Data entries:
━━━━━━━━

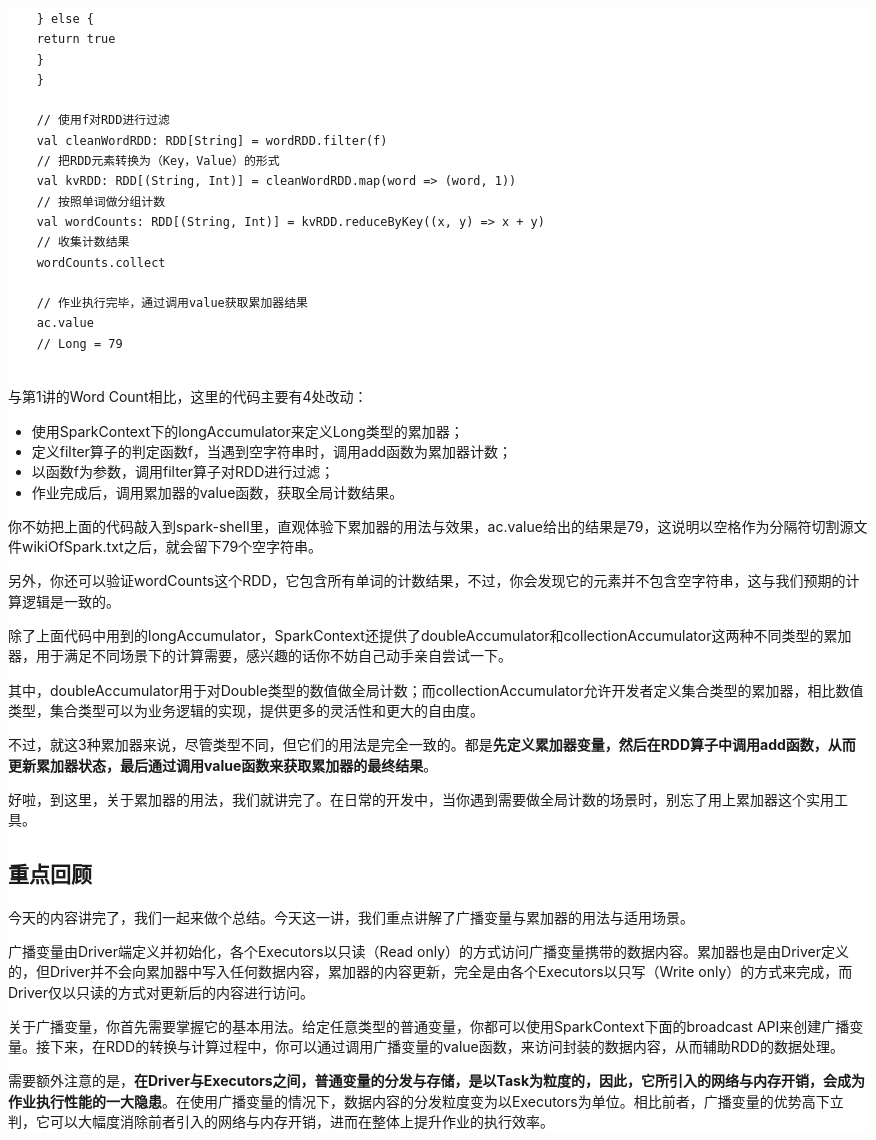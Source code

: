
 ```
    } else {
    return true
    }
    }
     
    // 使用f对RDD进行过滤
    val cleanWordRDD: RDD[String] = wordRDD.filter(f)
    // 把RDD元素转换为（Key，Value）的形式
    val kvRDD: RDD[(String, Int)] = cleanWordRDD.map(word => (word, 1))
    // 按照单词做分组计数
    val wordCounts: RDD[(String, Int)] = kvRDD.reduceByKey((x, y) => x + y)
    // 收集计数结果
    wordCounts.collect
     
    // 作业执行完毕，通过调用value获取累加器结果
    ac.value
    // Long = 79
    

```

与第1讲的Word Count相比，这里的代码主要有4处改动：

* 使用SparkContext下的longAccumulator来定义Long类型的累加器；
* 定义filter算子的判定函数f，当遇到空字符串时，调用add函数为累加器计数；
* 以函数f为参数，调用filter算子对RDD进行过滤；
* 作业完成后，调用累加器的value函数，获取全局计数结果。

你不妨把上面的代码敲入到spark-shell里，直观体验下累加器的用法与效果，ac.value给出的结果是79，这说明以空格作为分隔符切割源文件wikiOfSpark.txt之后，就会留下79个空字符串。

另外，你还可以验证wordCounts这个RDD，它包含所有单词的计数结果，不过，你会发现它的元素并不包含空字符串，这与我们预期的计算逻辑是一致的。

除了上面代码中用到的longAccumulator，SparkContext还提供了doubleAccumulator和collectionAccumulator这两种不同类型的累加器，用于满足不同场景下的计算需要，感兴趣的话你不妨自己动手亲自尝试一下。

其中，doubleAccumulator用于对Double类型的数值做全局计数；而collectionAccumulator允许开发者定义集合类型的累加器，相比数值类型，集合类型可以为业务逻辑的实现，提供更多的灵活性和更大的自由度。

不过，就这3种累加器来说，尽管类型不同，但它们的用法是完全一致的。都是**先定义累加器变量，然后在RDD算子中调用add函数，从而更新累加器状态，最后通过调用value函数来获取累加器的最终结果**。

好啦，到这里，关于累加器的用法，我们就讲完了。在日常的开发中，当你遇到需要做全局计数的场景时，别忘了用上累加器这个实用工具。

## 重点回顾

今天的内容讲完了，我们一起来做个总结。今天这一讲，我们重点讲解了广播变量与累加器的用法与适用场景。

广播变量由Driver端定义并初始化，各个Executors以只读（Read only）的方式访问广播变量携带的数据内容。累加器也是由Driver定义的，但Driver并不会向累加器中写入任何数据内容，累加器的内容更新，完全是由各个Executors以只写（Write only）的方式来完成，而Driver仅以只读的方式对更新后的内容进行访问。

关于广播变量，你首先需要掌握它的基本用法。给定任意类型的普通变量，你都可以使用SparkContext下面的broadcast API来创建广播变量。接下来，在RDD的转换与计算过程中，你可以通过调用广播变量的value函数，来访问封装的数据内容，从而辅助RDD的数据处理。

需要额外注意的是，**在Driver与Executors之间，普通变量的分发与存储，是以Task为粒度的，因此，它所引入的网络与内存开销，会成为作业执行性能的一大隐患**。在使用广播变量的情况下，数据内容的分发粒度变为以Executors为单位。相比前者，广播变量的优势高下立判，它可以大幅度消除前者引入的网络与内存开销，进而在整体上提升作业的执行效率。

━━━━━━━━

**Required work:**
Return every entry above word for word, leaving pictures out.

**Answer to this task:**
Source code

:
 ```
    } else {
    return true
    }
    }
     
    // 使用f对RDD进行过滤
    val cleanWordRDD: RDD[String] = wordRDD.filter(f)
    // 把RDD元素转换为（Key，Value）的形式
    val kvRDD: RDD[(String, Int)] = cleanWordRDD.map(word => (word, 1))
    // 按照单词做分组计数
    val wordCounts: RDD[(String, Int)] = kvRDD.reduceByKey((x, y) => x + y)
    // 收集计数结果
    wordCounts.collect
     
    // 作业执行完毕，通过调用value获取累加器结果
    ac.value
    // Long = 79
    

```

与第1讲的Word Count相比，这里的代码主要有4处改动：

* 使用SparkContext下的longAccumulator来定义Long类型的累加器；
* 定义filter算子的判定函数f，当遇到空字符串时，调用add函数为累加器计数；
* 以函数f为参数，调用filter算子对RDD进行过滤；
* 作业完成后，调用累加器的value函数，获取全局计数结果。

你不妨把上面的代码敲入到spark-shell里，直观体验下累加器的用法与效果，ac.value给出的结果是79，这说明以空格作为分隔符切割源文件wikiOfSpark.txt之后，就会留下79个空字符串。

另外，你还可以验证wordCounts这个RDD，它包含所有单词的计数结果，不过，你会发现它的元素并不包含空字符串，这与我们预期的计算逻辑是一致的。

除了上面代码中用到的longAccumulator，SparkContext还提供了doubleAccumulator和collectionAccumulator这两种不同类型的累加器，用于满足不同场景下的计算需要，感兴趣的话你不妨自己动手亲自尝试一下。

其中，doubleAccumulator用于对Double类型的数值做全局计数；而collectionAccumulator允许开发者定义集合类型的累加器，相比数值类型，集合类型可以为业务逻辑的实现，提供更多的灵活性和更大的自由度。

不过，就这3种累加器来说，尽管类型不同，但它们的用法是完全一致的。都是**先定义累加器变量，然后在RDD算子中调用add函数，从而更新累加器状态，最后通过调用value函数来获取累加器的最终结果**。

好啦，到这里，关于累加器的用法，我们就讲完了。在日常的开发中，当你遇到需要做全局计数的场景时，别忘了用上累加器这个实用工具。

## 重点回顾

今天的内容讲完了，我们一起来做个总结。今天这一讲，我们重点讲解了广播变量与累加器的用法与适用场景。

广播变量由Driver端定义并初始化，各个Executors以只读（Read only）的方式访问广播变量携带的数据内容。累加器也是由Driver定义的，但Driver并不会向累加器中写入任何数据内容，累加器的内容更新，完全是由各个Executors以只写（Write only）的方式来完成，而Driver仅以只读的方式对更新后的内容进行访问。

关于广播变量，你首先需要掌握它的基本用法。给定任意类型的普通变量，你都可以使用SparkContext下面的broadcast API来创建广播变量。接下来，在RDD的转换与计算过程中，你可以通过调用广播变量的value函数，来访问封装的数据内容，从而辅助RDD的数据处理。

需要额外注意的是，**在Driver与Executors之间，普通变量的分发与存储，是以Task为粒度的，因此，它所引入的网络与内存开销，会成为作业执行性能的一大隐患**。在使用广播变量的情况下，数据内容的分发粒度变为以Executors为单位。相比前者，广播变量的优势高下立判，它可以大幅度消除前者引入的网络与内存开销，进而在整体上提升作业的执行效率。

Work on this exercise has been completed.